I started to crawl, but immediately a part of my mind said: No, get on your feet, get your head close to the ceiling; air's clearer, you might even be able to breathe a little up there. Half coughing, half retching, I pulled one foot under me and then shoved up, staggered forward a step and caught myself without touching anything around me. I stood swaying, and it was not quite so bad nearer the ceiling, all right. I forced my mouth open wide, craning my head back; my lungs heaved, dragged in a series of shallow breaths. The coughing slacked off and the giddiness eased—not much, just enough so that I could make my body work with some control.

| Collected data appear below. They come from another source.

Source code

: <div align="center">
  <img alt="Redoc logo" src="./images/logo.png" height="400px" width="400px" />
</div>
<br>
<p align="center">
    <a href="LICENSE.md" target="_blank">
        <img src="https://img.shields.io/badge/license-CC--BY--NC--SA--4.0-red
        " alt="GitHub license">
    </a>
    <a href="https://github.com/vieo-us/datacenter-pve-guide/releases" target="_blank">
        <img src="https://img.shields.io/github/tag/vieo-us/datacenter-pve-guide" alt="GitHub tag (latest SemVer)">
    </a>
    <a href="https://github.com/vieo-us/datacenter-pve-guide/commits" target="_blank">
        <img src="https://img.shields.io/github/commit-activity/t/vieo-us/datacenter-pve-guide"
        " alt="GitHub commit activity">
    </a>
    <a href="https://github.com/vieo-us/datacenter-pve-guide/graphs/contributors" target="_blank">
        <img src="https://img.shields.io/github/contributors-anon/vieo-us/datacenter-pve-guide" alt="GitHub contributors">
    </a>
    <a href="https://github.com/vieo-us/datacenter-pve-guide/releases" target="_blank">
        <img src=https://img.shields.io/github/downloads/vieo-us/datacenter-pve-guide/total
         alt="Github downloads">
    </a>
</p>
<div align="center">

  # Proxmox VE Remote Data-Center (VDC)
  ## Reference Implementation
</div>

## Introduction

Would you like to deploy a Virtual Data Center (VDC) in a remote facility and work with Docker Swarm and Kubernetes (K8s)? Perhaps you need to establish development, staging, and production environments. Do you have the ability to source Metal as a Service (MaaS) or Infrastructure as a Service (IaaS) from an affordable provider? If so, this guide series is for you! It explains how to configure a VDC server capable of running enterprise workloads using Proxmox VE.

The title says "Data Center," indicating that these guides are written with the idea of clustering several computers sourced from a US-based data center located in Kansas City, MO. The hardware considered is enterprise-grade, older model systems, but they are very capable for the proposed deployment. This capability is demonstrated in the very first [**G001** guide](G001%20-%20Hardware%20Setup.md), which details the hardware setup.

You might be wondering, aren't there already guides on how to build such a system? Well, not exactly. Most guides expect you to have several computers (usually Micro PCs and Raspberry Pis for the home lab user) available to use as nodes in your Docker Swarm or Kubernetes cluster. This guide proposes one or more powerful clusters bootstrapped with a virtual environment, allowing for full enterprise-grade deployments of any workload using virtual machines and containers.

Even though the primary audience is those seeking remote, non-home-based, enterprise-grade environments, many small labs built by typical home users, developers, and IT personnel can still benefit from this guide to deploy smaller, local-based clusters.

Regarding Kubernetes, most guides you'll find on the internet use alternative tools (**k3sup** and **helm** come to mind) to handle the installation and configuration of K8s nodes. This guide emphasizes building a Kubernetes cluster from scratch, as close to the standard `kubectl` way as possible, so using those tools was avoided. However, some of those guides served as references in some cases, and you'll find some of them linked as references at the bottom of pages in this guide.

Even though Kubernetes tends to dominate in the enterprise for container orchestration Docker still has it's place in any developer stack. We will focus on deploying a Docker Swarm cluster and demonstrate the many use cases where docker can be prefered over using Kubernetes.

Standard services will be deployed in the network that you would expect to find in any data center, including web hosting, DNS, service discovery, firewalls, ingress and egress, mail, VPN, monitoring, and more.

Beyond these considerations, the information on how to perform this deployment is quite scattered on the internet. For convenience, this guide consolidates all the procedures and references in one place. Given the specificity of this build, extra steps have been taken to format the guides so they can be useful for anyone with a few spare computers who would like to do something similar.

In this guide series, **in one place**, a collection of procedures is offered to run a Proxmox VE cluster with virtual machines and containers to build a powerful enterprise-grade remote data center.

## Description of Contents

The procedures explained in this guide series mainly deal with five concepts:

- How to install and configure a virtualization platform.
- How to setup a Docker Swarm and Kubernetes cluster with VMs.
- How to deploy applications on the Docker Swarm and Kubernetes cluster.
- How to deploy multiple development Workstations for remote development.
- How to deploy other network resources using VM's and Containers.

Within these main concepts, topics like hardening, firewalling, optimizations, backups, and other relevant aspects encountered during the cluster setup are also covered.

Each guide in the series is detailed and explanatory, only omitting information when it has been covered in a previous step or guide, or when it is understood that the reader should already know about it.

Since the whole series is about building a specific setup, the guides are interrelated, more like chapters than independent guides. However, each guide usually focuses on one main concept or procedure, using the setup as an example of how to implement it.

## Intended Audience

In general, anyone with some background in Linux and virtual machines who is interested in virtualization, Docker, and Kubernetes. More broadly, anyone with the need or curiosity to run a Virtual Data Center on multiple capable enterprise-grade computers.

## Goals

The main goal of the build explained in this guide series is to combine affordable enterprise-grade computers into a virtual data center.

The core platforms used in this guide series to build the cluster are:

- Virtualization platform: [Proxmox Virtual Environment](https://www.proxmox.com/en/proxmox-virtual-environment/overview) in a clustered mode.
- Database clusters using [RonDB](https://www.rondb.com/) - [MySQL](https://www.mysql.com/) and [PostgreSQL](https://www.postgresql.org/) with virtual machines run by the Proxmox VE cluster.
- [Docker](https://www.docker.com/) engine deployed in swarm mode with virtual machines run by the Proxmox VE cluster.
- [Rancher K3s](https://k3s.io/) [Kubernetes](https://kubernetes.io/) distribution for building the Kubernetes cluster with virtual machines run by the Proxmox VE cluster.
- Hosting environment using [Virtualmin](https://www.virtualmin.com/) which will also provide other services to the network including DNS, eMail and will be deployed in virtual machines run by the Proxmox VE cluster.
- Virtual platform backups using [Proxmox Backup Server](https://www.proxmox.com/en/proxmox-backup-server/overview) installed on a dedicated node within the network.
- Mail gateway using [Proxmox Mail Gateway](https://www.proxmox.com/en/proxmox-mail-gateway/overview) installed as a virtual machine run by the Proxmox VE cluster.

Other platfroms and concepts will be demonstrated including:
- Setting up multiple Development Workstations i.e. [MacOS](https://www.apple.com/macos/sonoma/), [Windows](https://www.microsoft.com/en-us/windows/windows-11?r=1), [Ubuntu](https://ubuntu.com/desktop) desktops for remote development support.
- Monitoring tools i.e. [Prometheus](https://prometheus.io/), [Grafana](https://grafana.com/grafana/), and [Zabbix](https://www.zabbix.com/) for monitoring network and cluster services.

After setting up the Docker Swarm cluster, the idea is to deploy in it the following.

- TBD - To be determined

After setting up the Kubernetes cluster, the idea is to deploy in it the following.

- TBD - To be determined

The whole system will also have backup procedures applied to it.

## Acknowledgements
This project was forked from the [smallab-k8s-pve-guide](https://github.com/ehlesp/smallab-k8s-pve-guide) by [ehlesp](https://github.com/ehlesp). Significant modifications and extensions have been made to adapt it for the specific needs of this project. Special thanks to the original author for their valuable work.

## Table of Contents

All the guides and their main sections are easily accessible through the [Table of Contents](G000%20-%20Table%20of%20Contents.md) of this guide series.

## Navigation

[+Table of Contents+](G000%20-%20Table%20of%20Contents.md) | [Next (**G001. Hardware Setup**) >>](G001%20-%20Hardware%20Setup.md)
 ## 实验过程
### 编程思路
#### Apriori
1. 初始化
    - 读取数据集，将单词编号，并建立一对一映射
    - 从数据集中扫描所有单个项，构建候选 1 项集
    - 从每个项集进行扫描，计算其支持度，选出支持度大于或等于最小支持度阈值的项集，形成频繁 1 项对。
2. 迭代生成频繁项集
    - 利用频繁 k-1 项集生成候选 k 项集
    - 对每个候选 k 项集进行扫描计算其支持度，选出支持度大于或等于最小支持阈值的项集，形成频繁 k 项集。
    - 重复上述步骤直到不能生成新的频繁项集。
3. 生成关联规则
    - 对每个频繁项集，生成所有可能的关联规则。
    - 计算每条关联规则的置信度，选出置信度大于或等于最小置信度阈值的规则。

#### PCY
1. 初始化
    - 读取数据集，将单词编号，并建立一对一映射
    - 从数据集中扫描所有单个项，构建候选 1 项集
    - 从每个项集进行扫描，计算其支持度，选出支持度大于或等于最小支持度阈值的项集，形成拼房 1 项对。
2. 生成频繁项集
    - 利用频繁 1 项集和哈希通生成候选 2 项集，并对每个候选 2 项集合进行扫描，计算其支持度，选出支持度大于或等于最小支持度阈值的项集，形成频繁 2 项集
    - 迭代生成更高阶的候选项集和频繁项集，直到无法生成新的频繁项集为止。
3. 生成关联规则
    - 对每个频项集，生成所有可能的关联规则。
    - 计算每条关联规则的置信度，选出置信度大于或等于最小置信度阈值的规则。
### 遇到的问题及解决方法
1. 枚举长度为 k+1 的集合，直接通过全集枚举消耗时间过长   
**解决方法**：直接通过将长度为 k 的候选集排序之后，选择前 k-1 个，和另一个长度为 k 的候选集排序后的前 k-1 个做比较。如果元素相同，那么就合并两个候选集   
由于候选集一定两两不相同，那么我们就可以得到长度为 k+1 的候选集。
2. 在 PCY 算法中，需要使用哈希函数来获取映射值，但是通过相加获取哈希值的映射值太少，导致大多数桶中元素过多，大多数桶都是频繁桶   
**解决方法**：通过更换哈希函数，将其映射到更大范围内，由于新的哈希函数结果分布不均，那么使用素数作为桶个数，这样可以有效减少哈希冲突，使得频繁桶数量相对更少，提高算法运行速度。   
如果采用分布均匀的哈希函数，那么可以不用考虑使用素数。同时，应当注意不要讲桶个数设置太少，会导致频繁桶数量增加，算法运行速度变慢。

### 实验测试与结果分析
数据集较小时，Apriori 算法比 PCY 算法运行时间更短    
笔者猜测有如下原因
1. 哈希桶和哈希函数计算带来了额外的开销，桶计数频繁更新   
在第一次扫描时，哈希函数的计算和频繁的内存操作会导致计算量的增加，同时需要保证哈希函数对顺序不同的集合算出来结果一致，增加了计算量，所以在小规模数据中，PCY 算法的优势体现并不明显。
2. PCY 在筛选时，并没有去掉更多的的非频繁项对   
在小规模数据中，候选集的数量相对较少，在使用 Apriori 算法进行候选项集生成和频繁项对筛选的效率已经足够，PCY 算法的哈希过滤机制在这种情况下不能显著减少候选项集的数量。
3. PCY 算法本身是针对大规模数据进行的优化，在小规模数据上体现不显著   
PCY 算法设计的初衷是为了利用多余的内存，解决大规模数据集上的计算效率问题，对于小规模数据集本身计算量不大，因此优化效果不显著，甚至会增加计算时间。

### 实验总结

The tunnel floor was strewn with debris, but it didn't seem as bad going backward as it must have been the other way. I located one of the cart rails with my foot, because I had to keep myself at the center of the shaft; I did not dare touch either of the walls. Then I moved forward a step at a time along the rail, stop and go, hands probing in front of me in the clotted dark. My legs had a liquidy weakness at the knees, there was a thin pain in the left one every time I put weight on it. Five steps, ten—and my forehead banged into a hanging ceiling support that I had missed with my hands. I stumbled, toppled to one knee and then broke the fall skiddingly with both palms. Above me the timber made a groaning noise that built into a low rumbling. Earth fluttered down, then a piece of rock that narrowly missed my head as I scuttled forward and kept on scuttling until I butted up against a mound of rubble.
The timber did not fall and the shaft grew still again.
I crawled over the mound, bumped into something round and metallic that my fingertips told me was a wheel on the broken ore cart, and detoured around that. When I relocated the track, I stood up again so I could lift my head above that stifling pall of dust.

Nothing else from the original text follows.